■ **REQUIREMENT**
Given the listing below, write out exactly the lines starting with the line that has "It will generate" and going on through the line that has "This package contains", both kept.

■ **MATERIAL SUPPLIED**

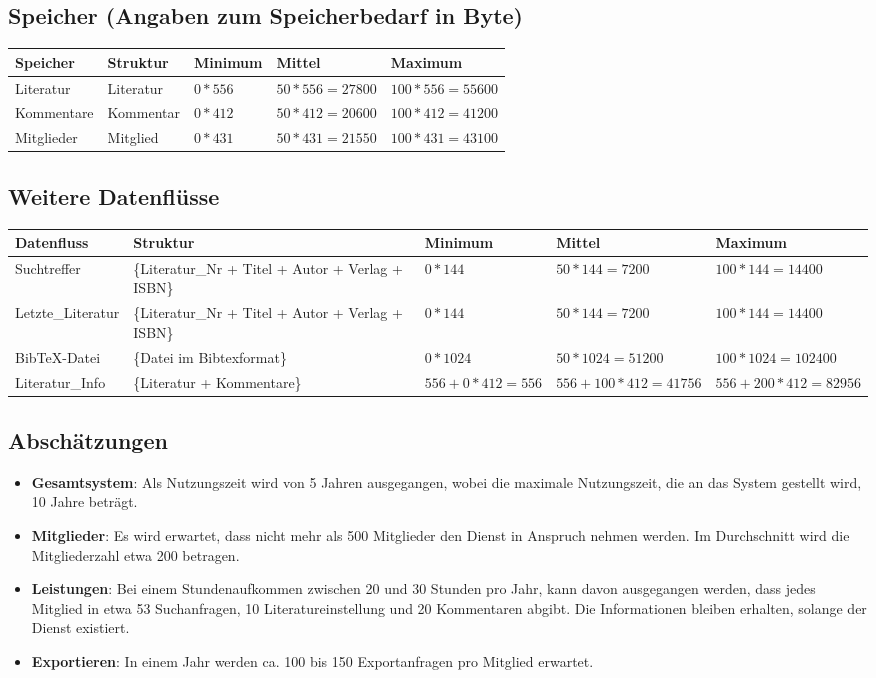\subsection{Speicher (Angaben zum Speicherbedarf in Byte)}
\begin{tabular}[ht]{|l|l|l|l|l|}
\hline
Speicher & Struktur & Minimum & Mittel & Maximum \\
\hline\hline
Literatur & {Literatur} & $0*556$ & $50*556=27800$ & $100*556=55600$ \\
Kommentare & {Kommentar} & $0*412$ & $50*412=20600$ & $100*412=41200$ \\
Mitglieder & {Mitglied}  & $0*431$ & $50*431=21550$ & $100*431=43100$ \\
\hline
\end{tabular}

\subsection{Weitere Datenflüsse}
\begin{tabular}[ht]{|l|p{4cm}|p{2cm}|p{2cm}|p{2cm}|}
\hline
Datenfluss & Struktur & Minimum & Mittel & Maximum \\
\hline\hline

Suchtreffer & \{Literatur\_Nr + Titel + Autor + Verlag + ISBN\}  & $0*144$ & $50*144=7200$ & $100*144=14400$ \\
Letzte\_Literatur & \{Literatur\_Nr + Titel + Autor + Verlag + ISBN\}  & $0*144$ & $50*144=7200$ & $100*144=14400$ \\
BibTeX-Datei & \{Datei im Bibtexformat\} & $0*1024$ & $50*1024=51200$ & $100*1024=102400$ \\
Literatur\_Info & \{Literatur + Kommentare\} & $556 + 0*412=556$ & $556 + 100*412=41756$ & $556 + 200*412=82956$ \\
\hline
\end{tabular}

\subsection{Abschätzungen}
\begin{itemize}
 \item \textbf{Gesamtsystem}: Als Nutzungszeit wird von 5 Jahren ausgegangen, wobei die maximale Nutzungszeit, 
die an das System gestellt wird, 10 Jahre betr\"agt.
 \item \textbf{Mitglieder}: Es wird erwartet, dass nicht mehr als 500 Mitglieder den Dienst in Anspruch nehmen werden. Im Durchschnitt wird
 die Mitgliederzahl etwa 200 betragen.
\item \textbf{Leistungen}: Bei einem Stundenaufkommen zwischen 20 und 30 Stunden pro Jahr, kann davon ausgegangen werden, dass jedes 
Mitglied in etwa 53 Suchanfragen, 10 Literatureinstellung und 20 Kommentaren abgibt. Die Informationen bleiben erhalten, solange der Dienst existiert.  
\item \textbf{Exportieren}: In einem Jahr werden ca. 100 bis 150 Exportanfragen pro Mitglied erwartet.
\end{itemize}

---

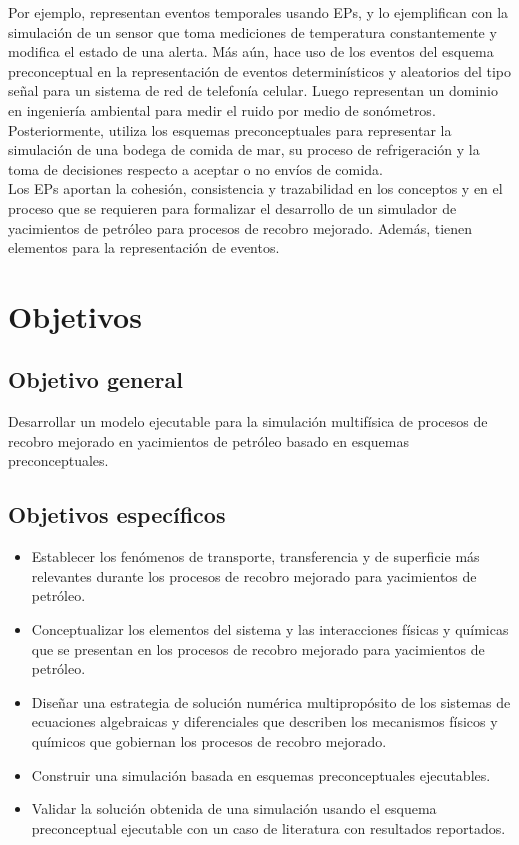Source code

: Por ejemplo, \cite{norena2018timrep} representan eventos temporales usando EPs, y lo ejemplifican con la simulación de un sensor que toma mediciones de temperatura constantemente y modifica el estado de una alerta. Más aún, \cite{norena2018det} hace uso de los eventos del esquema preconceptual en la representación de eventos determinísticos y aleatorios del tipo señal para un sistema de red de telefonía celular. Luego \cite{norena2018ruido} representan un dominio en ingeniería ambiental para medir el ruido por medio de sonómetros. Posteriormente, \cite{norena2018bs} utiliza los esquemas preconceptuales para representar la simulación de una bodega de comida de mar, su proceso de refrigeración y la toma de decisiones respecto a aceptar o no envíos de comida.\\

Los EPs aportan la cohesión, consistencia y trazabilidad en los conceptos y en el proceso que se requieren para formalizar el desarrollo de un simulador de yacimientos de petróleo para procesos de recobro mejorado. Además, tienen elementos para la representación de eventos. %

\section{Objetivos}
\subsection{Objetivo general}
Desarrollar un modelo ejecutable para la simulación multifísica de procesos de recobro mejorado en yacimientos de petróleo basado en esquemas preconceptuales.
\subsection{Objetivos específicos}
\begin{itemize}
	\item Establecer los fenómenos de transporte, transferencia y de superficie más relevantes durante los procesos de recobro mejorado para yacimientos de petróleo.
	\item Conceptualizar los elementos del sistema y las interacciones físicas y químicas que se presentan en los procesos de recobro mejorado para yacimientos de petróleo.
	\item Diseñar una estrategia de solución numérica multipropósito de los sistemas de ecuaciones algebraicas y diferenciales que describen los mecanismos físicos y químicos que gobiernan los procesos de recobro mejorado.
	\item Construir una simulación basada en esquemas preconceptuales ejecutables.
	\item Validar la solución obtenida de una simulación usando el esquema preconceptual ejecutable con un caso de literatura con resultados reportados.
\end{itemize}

...

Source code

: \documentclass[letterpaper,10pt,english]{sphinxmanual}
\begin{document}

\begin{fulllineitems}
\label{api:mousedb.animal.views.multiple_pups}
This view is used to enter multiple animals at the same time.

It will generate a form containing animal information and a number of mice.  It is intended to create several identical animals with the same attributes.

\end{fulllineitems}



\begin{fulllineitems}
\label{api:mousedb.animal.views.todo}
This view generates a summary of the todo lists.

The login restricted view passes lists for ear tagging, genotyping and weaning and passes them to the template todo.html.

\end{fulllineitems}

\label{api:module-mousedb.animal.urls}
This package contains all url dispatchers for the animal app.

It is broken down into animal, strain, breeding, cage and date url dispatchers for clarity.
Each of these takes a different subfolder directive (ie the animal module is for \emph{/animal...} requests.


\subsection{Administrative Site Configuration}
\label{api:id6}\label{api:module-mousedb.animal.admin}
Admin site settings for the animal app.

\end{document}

■ **SOLUTION BELOW**
It will generate a form containing animal information and a number of mice.  It is intended to create several identical animals with the same attributes.

\end{fulllineitems}



\begin{fulllineitems}
\label{api:mousedb.animal.views.todo}
This view generates a summary of the todo lists.

The login restricted view passes lists for ear tagging, genotyping and weaning and passes them to the template todo.html.

\end{fulllineitems}

\label{api:module-mousedb.animal.urls}
This package contains all url dispatchers for the animal app.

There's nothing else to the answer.